# WHAT YOU ARE ASKED TO DO
Scan the records for lines with the word "dependências", and copy every such line.

# DATASET EXTRACT
_ _ _

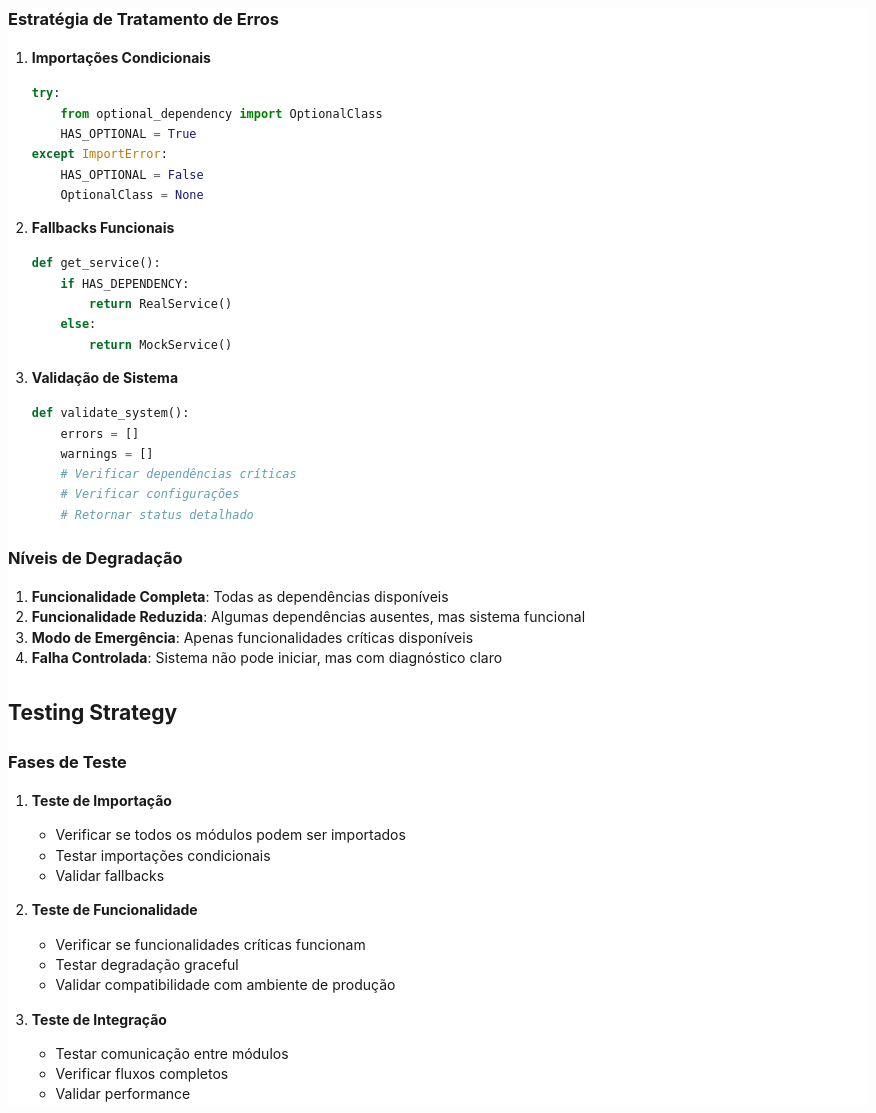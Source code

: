 ### Estratégia de Tratamento de Erros

1. **Importações Condicionais**
   ```python
   try:
       from optional_dependency import OptionalClass
       HAS_OPTIONAL = True
   except ImportError:
       HAS_OPTIONAL = False
       OptionalClass = None
   ```

2. **Fallbacks Funcionais**
   ```python
   def get_service():
       if HAS_DEPENDENCY:
           return RealService()
       else:
           return MockService()
   ```

3. **Validação de Sistema**
   ```python
   def validate_system():
       errors = []
       warnings = []
       # Verificar dependências críticas
       # Verificar configurações
       # Retornar status detalhado
   ```

### Níveis de Degradação

1. **Funcionalidade Completa**: Todas as dependências disponíveis
2. **Funcionalidade Reduzida**: Algumas dependências ausentes, mas sistema funcional
3. **Modo de Emergência**: Apenas funcionalidades críticas disponíveis
4. **Falha Controlada**: Sistema não pode iniciar, mas com diagnóstico claro

## Testing Strategy

### Fases de Teste

1. **Teste de Importação**
   - Verificar se todos os módulos podem ser importados
   - Testar importações condicionais
   - Validar fallbacks

2. **Teste de Funcionalidade**
   - Verificar se funcionalidades críticas funcionam
   - Testar degradação graceful
   - Validar compatibilidade com ambiente de produção

3. **Teste de Integração**
   - Testar comunicação entre módulos
   - Verificar fluxos completos
   - Validar performance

_ _ _

# SOLVED EXERCISE
       # Verificar dependências críticas
1. **Funcionalidade Completa**: Todas as dependências disponíveis
2. **Funcionalidade Reduzida**: Algumas dependências ausentes, mas sistema funcional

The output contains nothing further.